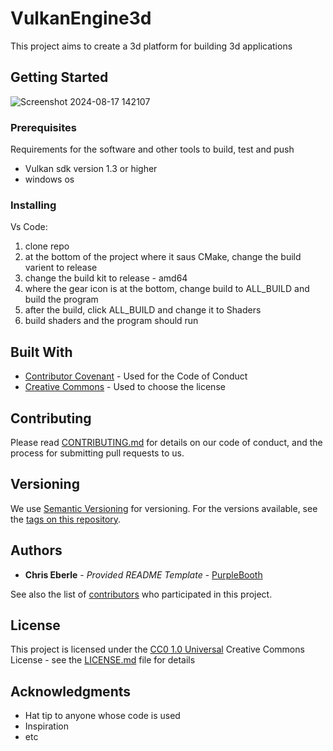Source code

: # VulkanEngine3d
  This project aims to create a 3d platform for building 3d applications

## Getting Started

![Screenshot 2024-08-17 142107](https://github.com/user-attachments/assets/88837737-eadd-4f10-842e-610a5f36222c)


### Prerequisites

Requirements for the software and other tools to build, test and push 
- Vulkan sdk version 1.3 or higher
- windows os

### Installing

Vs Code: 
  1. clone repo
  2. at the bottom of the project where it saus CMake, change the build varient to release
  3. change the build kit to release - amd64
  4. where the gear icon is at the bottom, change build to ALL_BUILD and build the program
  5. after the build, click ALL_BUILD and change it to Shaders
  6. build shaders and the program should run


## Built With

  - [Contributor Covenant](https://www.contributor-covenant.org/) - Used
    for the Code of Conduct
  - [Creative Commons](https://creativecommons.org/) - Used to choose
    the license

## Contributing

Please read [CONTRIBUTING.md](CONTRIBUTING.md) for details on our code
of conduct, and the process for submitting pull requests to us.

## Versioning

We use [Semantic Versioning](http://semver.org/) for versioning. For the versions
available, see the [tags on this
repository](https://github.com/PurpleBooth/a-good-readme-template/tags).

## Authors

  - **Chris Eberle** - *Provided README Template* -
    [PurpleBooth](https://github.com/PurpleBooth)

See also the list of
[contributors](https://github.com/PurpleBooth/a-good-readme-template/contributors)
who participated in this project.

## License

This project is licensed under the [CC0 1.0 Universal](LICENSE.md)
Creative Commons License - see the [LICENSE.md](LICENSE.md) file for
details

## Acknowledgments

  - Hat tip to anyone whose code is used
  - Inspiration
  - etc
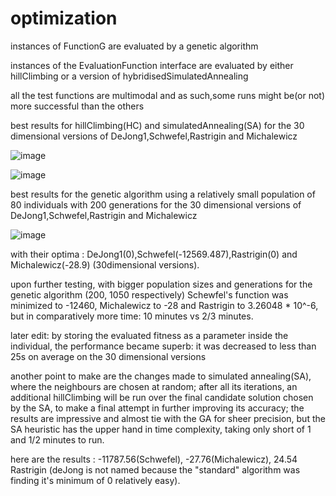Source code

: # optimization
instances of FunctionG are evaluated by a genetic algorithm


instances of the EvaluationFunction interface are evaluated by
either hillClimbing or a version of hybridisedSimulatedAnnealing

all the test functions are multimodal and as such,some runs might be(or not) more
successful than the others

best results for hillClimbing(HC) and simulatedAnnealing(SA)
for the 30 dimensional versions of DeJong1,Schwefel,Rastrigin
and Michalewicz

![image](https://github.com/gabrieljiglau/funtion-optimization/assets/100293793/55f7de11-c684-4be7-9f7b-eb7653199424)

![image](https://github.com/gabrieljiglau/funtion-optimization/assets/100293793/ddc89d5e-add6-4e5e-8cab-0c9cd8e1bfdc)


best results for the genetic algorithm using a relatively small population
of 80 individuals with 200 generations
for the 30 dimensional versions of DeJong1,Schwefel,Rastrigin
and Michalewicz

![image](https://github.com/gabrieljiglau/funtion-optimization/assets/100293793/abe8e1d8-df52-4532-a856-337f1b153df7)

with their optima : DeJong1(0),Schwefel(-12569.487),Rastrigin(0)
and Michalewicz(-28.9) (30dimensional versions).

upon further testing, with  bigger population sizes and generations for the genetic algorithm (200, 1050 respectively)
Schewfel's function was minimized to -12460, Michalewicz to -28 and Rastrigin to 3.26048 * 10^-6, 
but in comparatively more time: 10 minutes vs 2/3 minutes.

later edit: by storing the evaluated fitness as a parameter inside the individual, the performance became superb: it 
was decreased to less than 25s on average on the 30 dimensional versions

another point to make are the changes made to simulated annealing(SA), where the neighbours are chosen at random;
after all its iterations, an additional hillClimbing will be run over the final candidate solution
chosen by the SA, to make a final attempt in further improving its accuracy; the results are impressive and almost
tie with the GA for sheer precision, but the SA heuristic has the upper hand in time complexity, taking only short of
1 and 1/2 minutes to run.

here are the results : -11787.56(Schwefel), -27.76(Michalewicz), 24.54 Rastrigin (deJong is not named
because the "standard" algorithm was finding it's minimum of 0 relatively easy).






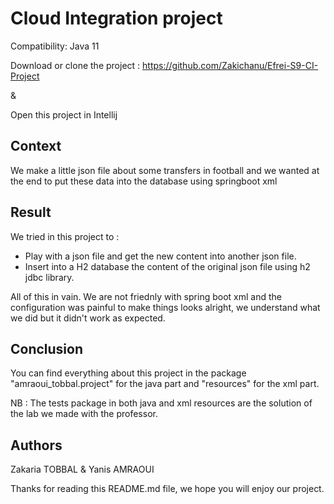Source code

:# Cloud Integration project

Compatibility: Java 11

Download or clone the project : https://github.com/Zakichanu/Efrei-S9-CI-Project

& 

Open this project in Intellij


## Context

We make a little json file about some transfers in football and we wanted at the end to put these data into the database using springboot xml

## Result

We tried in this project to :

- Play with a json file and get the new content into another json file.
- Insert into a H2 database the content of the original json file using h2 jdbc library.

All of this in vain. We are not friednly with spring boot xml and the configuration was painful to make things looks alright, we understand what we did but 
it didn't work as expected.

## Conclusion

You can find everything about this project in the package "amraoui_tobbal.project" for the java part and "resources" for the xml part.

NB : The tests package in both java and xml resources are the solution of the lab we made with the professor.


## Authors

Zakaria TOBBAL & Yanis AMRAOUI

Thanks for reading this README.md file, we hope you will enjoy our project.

TASK DIRECTIONS ->
Every record is to be restated word for word, with the pictures left out.

EXERCISE OUTPUT ->
Source code

: # VulkanEngine3d
  This project aims to create a 3d platform for building 3d applications

## Getting Started

![Screenshot 2024-08-17 142107](https://github.com/user-attachments/assets/88837737-eadd-4f10-842e-610a5f36222c)


### Prerequisites

Requirements for the software and other tools to build, test and push 
- Vulkan sdk version 1.3 or higher
- windows os

### Installing

Vs Code: 
  1. clone repo
  2. at the bottom of the project where it saus CMake, change the build varient to release
  3. change the build kit to release - amd64
  4. where the gear icon is at the bottom, change build to ALL_BUILD and build the program
  5. after the build, click ALL_BUILD and change it to Shaders
  6. build shaders and the program should run


## Built With

  - [Contributor Covenant](https://www.contributor-covenant.org/) - Used
    for the Code of Conduct
  - [Creative Commons](https://creativecommons.org/) - Used to choose
    the license

## Contributing

Please read [CONTRIBUTING.md](CONTRIBUTING.md) for details on our code
of conduct, and the process for submitting pull requests to us.

## Versioning

We use [Semantic Versioning](http://semver.org/) for versioning. For the versions
available, see the [tags on this
repository](https://github.com/PurpleBooth/a-good-readme-template/tags).

## Authors

  - **Chris Eberle** - *Provided README Template* -
    [PurpleBooth](https://github.com/PurpleBooth)

See also the list of
[contributors](https://github.com/PurpleBooth/a-good-readme-template/contributors)
who participated in this project.

## License

This project is licensed under the [CC0 1.0 Universal](LICENSE.md)
Creative Commons License - see the [LICENSE.md](LICENSE.md) file for
details

## Acknowledgments

  - Hat tip to anyone whose code is used
  - Inspiration
  - etc
Source code

: # optimization
instances of FunctionG are evaluated by a genetic algorithm


instances of the EvaluationFunction interface are evaluated by
either hillClimbing or a version of hybridisedSimulatedAnnealing

all the test functions are multimodal and as such,some runs might be(or not) more
successful than the others

best results for hillClimbing(HC) and simulatedAnnealing(SA)
for the 30 dimensional versions of DeJong1,Schwefel,Rastrigin
and Michalewicz

![image](https://github.com/gabrieljiglau/funtion-optimization/assets/100293793/55f7de11-c684-4be7-9f7b-eb7653199424)

![image](https://github.com/gabrieljiglau/funtion-optimization/assets/100293793/ddc89d5e-add6-4e5e-8cab-0c9cd8e1bfdc)


best results for the genetic algorithm using a relatively small population
of 80 individuals with 200 generations
for the 30 dimensional versions of DeJong1,Schwefel,Rastrigin
and Michalewicz

![image](https://github.com/gabrieljiglau/funtion-optimization/assets/100293793/abe8e1d8-df52-4532-a856-337f1b153df7)

with their optima : DeJong1(0),Schwefel(-12569.487),Rastrigin(0)
and Michalewicz(-28.9) (30dimensional versions).

upon further testing, with  bigger population sizes and generations for the genetic algorithm (200, 1050 respectively)
Schewfel's function was minimized to -12460, Michalewicz to -28 and Rastrigin to 3.26048 * 10^-6, 
but in comparatively more time: 10 minutes vs 2/3 minutes.

later edit: by storing the evaluated fitness as a parameter inside the individual, the performance became superb: it 
was decreased to less than 25s on average on the 30 dimensional versions

another point to make are the changes made to simulated annealing(SA), where the neighbours are chosen at random;
after all its iterations, an additional hillClimbing will be run over the final candidate solution
chosen by the SA, to make a final attempt in further improving its accuracy; the results are impressive and almost
tie with the GA for sheer precision, but the SA heuristic has the upper hand in time complexity, taking only short of
1 and 1/2 minutes to run.

here are the results : -11787.56(Schwefel), -27.76(Michalewicz), 24.54 Rastrigin (deJong is not named
because the "standard" algorithm was finding it's minimum of 0 relatively easy).






Source code

:# Cloud Integration project

Compatibility: Java 11

Download or clone the project : https://github.com/Zakichanu/Efrei-S9-CI-Project

& 

Open this project in Intellij


## Context

We make a little json file about some transfers in football and we wanted at the end to put these data into the database using springboot xml

## Result

We tried in this project to :

- Play with a json file and get the new content into another json file.
- Insert into a H2 database the content of the original json file using h2 jdbc library.

All of this in vain. We are not friednly with spring boot xml and the configuration was painful to make things looks alright, we understand what we did but 
it didn't work as expected.

## Conclusion

You can find everything about this project in the package "amraoui_tobbal.project" for the java part and "resources" for the xml part.

NB : The tests package in both java and xml resources are the solution of the lab we made with the professor.


## Authors

Zakaria TOBBAL & Yanis AMRAOUI

Thanks for reading this README.md file, we hope you will enjoy our project.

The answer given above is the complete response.